TASK DESCRIPTION: Below this line is the material. Write out only its lines from the one containing "- Make a suggestion" through the one containing "Library Carpentry. Data", both kept, exactly.

INFORMATION PROVIDED:

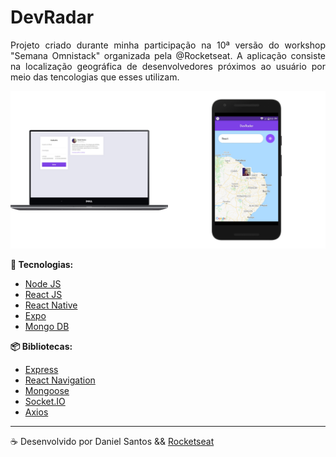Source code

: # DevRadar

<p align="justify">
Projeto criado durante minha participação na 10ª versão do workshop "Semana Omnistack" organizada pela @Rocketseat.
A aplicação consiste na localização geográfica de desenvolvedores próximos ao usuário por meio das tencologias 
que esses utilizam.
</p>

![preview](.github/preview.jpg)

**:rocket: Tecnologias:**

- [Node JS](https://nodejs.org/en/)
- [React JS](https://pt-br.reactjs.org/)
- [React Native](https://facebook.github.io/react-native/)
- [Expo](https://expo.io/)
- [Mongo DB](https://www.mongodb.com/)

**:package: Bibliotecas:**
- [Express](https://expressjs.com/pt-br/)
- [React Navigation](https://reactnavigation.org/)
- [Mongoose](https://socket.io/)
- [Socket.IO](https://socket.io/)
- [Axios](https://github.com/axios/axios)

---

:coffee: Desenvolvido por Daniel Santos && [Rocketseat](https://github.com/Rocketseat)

* * *

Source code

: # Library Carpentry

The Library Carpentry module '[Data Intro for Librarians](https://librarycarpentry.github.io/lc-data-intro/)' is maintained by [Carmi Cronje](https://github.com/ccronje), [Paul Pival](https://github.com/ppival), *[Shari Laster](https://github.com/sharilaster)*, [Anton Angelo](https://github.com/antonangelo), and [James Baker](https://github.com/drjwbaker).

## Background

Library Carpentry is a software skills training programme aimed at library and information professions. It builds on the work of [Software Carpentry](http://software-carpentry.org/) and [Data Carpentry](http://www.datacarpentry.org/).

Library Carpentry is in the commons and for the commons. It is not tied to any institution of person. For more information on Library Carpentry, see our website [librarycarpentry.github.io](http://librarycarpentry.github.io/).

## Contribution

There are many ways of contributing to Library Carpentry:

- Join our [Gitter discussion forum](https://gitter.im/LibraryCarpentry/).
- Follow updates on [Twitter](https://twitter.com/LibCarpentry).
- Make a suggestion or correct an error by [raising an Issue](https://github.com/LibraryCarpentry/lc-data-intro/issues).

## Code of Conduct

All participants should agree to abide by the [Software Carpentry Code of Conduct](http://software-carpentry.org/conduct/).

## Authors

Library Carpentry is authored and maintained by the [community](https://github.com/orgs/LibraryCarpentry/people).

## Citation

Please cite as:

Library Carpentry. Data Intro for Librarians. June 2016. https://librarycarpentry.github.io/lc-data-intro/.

RESULT OF THE TASK:
- Make a suggestion or correct an error by [raising an Issue](https://github.com/LibraryCarpentry/lc-data-intro/issues).

## Code of Conduct

All participants should agree to abide by the [Software Carpentry Code of Conduct](http://software-carpentry.org/conduct/).

## Authors

Library Carpentry is authored and maintained by the [community](https://github.com/orgs/LibraryCarpentry/people).

## Citation

Please cite as:

Library Carpentry. Data Intro for Librarians. June 2016. https://librarycarpentry.github.io/lc-data-intro/.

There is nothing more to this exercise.